*Exercise brief*:
For each line below that holds the string "extérieur", add one to a tally; report that tally alone.
BEGIN
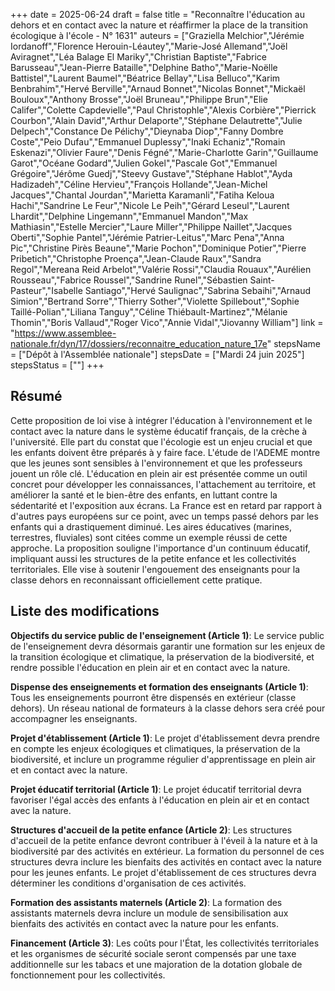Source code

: +++
date = 2025-06-24
draft = false
title = "Reconnaître l'éducation au dehors et en contact avec la nature et réaffirmer la place de la transition écologique à l'école - N° 1631"
auteurs = ["Graziella Melchior","Jérémie Iordanoff","Florence Herouin-Léautey","Marie-José Allemand","Joël Aviragnet","Léa Balage El Mariky","Christian Baptiste","Fabrice Barusseau","Jean-Pierre Bataille","Delphine Batho","Marie-Noëlle Battistel","Laurent Baumel","Béatrice Bellay","Lisa Belluco","Karim Benbrahim","Hervé Berville","Arnaud Bonnet","Nicolas Bonnet","Mickaël Bouloux","Anthony Brosse","Joël Bruneau","Philippe Brun","Elie Califer","Colette Capdevielle","Paul Christophle","Alexis Corbière","Pierrick Courbon","Alain David","Arthur Delaporte","Stéphane Delautrette","Julie Delpech","Constance De Pélichy","Dieynaba Diop","Fanny Dombre Coste","Peio Dufau","Emmanuel Duplessy","Inaki Echaniz","Romain Eskenazi","Olivier Faure","Denis Fégné","Marie-Charlotte Garin","Guillaume Garot","Océane Godard","Julien Gokel","Pascale Got","Emmanuel Grégoire","Jérôme Guedj","Steevy Gustave","Stéphane Hablot","Ayda Hadizadeh","Céline Hervieu","François Hollande","Jean-Michel Jacques","Chantal Jourdan","Marietta Karamanli","Fatiha Keloua Hachi","Sandrine Le Feur","Nicole Le Peih","Gérard Leseul","Laurent Lhardit","Delphine Lingemann","Emmanuel Mandon","Max Mathiasin","Estelle Mercier","Laure Miller","Philippe Naillet","Jacques Oberti","Sophie Pantel","Jérémie Patrier-Leitus","Marc Pena","Anna Pic","Christine Pirès Beaune","Marie Pochon","Dominique Potier","Pierre Pribetich","Christophe Proença","Jean-Claude Raux","Sandra Regol","Mereana Reid Arbelot","Valérie Rossi","Claudia Rouaux","Aurélien Rousseau","Fabrice Roussel","Sandrine Runel","Sébastien Saint-Pasteur","Isabelle Santiago","Hervé Saulignac","Sabrina Sebaihi","Arnaud Simion","Bertrand Sorre","Thierry Sother","Violette Spillebout","Sophie Taillé-Polian","Liliana Tanguy","Céline Thiébault-Martinez","Mélanie Thomin","Boris Vallaud","Roger Vico","Annie Vidal","Jiovanny William"]
link = "https://www.assemblee-nationale.fr/dyn/17/dossiers/reconnaitre_education_nature_17e"
stepsName = ["Dépôt à l'Assemblée nationale"]
stepsDate = ["Mardi 24 juin 2025"]
stepsStatus = [""]
+++

## Résumé

Cette proposition de loi vise à intégrer l'éducation à l'environnement et le contact avec la nature dans le système éducatif français, de la crèche à l'université. Elle part du constat que l'écologie est un enjeu crucial et que les enfants doivent être préparés à y faire face. L'étude de l'ADEME montre que les jeunes sont sensibles à l'environnement et que les professeurs jouent un rôle clé. L'éducation en plein air est présentée comme un outil concret pour développer les connaissances, l'attachement au territoire, et améliorer la santé et le bien-être des enfants, en luttant contre la sédentarité et l'exposition aux écrans. La France est en retard par rapport à d'autres pays européens sur ce point, avec un temps passé dehors par les enfants qui a drastiquement diminué. Les aires éducatives (marines, terrestres, fluviales) sont citées comme un exemple réussi de cette approche. La proposition souligne l'importance d'un continuum éducatif, impliquant aussi les structures de la petite enfance et les collectivités territoriales. Elle vise à soutenir l'engouement des enseignants pour la classe dehors en reconnaissant officiellement cette pratique.

## Liste des modifications

**Objectifs du service public de l'enseignement (Article 1)**: Le service public de l'enseignement devra désormais garantir une formation sur les enjeux de la transition écologique et climatique, la préservation de la biodiversité, et rendre possible l'éducation en plein air et en contact avec la nature.

**Dispense des enseignements et formation des enseignants (Article 1)**: Tous les enseignements pourront être dispensés en extérieur (classe dehors). Un réseau national de formateurs à la classe dehors sera créé pour accompagner les enseignants.

**Projet d'établissement (Article 1)**: Le projet d'établissement devra prendre en compte les enjeux écologiques et climatiques, la préservation de la biodiversité, et inclure un programme régulier d'apprentissage en plein air et en contact avec la nature.

**Projet éducatif territorial (Article 1)**: Le projet éducatif territorial devra favoriser l'égal accès des enfants à l'éducation en plein air et en contact avec la nature.

**Structures d'accueil de la petite enfance (Article 2)**: Les structures d'accueil de la petite enfance devront contribuer à l'éveil à la nature et à la biodiversité par des activités en extérieur. La formation du personnel de ces structures devra inclure les bienfaits des activités en contact avec la nature pour les jeunes enfants. Le projet d'établissement de ces structures devra déterminer les conditions d'organisation de ces activités.

**Formation des assistants maternels (Article 2)**: La formation des assistants maternels devra inclure un module de sensibilisation aux bienfaits des activités en contact avec la nature pour les enfants.

**Financement (Article 3)**: Les coûts pour l'État, les collectivités territoriales et les organismes de sécurité sociale seront compensés par une taxe additionnelle sur les tabacs et une majoration de la dotation globale de fonctionnement pour les collectivités.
END
*Solution to the exercise*:
2